▸ TASK MATERIAL
Content starts

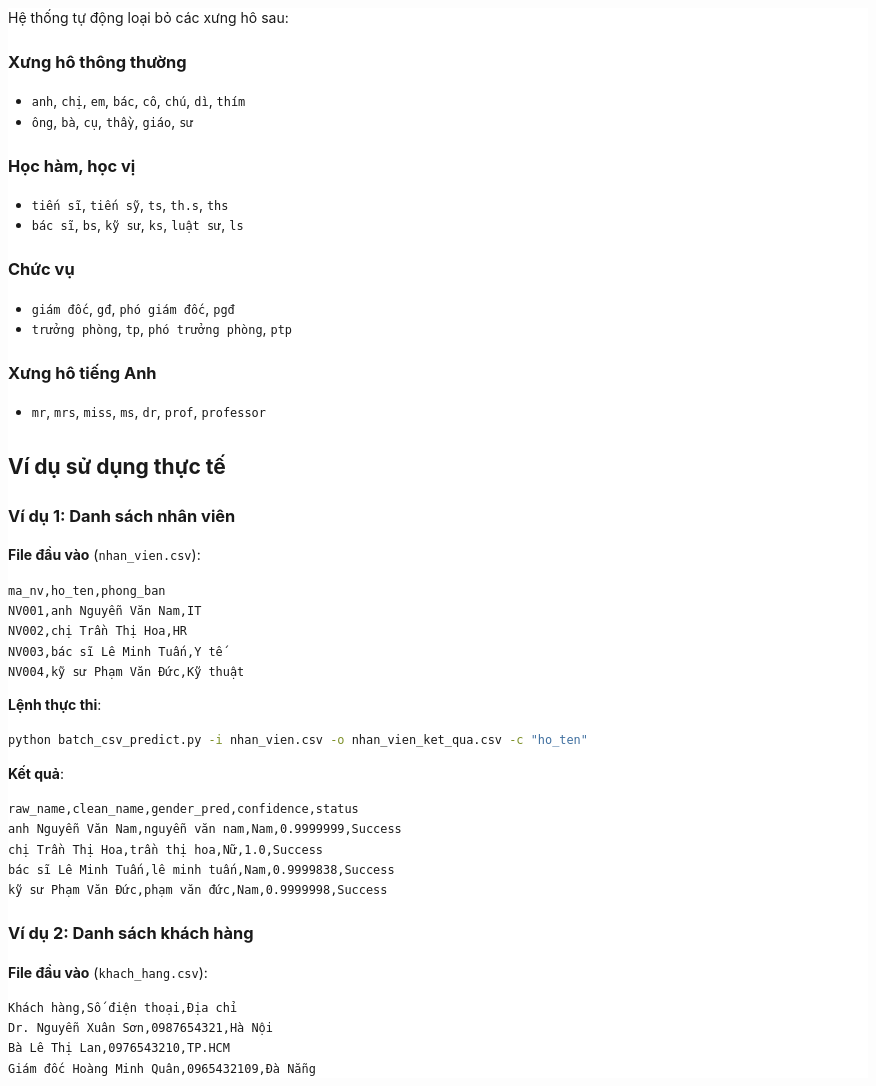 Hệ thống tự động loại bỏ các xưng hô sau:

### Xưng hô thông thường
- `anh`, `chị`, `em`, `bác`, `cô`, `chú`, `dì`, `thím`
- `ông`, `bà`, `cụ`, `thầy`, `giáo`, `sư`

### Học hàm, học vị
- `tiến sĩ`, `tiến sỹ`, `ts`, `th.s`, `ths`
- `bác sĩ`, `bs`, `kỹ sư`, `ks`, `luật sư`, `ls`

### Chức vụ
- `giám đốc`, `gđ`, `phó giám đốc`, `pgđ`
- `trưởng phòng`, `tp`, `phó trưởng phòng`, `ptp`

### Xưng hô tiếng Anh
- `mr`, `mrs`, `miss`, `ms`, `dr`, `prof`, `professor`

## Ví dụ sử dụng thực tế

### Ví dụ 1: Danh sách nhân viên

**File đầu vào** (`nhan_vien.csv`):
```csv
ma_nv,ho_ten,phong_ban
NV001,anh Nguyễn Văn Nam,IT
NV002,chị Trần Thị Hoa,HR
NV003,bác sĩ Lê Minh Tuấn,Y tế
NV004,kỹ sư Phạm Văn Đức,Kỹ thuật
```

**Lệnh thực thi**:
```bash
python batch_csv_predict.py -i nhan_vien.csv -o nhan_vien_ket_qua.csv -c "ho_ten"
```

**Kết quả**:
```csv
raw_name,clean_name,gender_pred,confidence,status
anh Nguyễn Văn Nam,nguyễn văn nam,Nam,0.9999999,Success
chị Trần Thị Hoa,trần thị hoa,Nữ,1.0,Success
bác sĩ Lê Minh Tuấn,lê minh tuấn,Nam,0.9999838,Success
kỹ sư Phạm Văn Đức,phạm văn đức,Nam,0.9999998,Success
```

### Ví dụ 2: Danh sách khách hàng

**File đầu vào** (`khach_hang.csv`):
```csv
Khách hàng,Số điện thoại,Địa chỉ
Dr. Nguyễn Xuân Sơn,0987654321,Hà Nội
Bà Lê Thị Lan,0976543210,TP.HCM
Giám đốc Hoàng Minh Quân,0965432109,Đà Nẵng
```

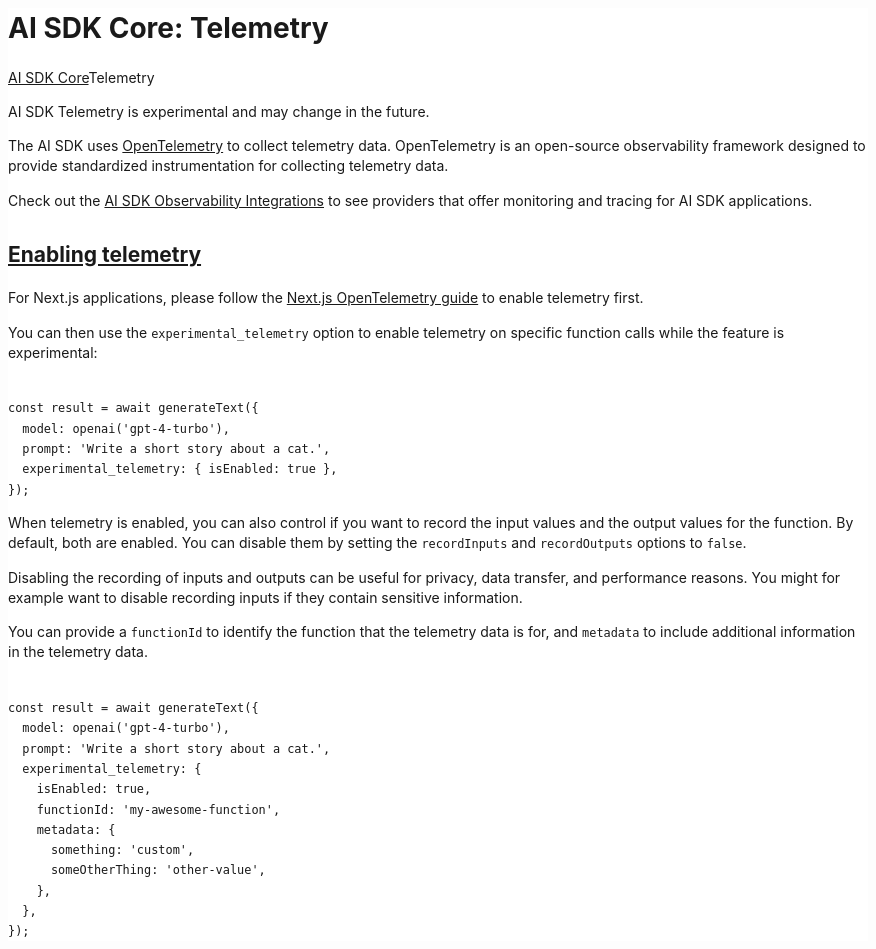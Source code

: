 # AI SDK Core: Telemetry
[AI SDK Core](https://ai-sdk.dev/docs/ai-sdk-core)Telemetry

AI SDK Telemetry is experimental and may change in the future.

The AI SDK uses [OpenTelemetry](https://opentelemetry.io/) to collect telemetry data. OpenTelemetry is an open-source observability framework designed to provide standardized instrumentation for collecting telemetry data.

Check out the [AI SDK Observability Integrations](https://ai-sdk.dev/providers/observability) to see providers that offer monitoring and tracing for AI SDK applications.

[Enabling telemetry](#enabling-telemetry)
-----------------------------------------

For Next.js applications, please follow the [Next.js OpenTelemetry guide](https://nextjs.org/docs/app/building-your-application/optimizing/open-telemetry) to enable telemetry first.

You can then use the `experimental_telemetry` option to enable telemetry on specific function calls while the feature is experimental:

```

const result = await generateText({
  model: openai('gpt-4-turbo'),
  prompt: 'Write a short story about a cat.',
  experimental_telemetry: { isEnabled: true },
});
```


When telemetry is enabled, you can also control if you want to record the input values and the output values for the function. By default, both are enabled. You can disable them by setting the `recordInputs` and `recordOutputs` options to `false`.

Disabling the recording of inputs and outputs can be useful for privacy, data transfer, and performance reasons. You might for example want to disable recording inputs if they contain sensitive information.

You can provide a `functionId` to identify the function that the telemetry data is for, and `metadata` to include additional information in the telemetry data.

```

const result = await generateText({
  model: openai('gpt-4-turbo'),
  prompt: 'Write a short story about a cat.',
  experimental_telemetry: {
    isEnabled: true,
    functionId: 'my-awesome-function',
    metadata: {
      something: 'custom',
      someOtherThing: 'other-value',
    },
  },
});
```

Content ends

▸ TASK
Check every line of the data, and copy the ones that contain "Core".

▸ FINISHED EXERCISE
: # AI SDK Core: Telemetry
[AI SDK Core](https://ai-sdk.dev/docs/ai-sdk-core)Telemetry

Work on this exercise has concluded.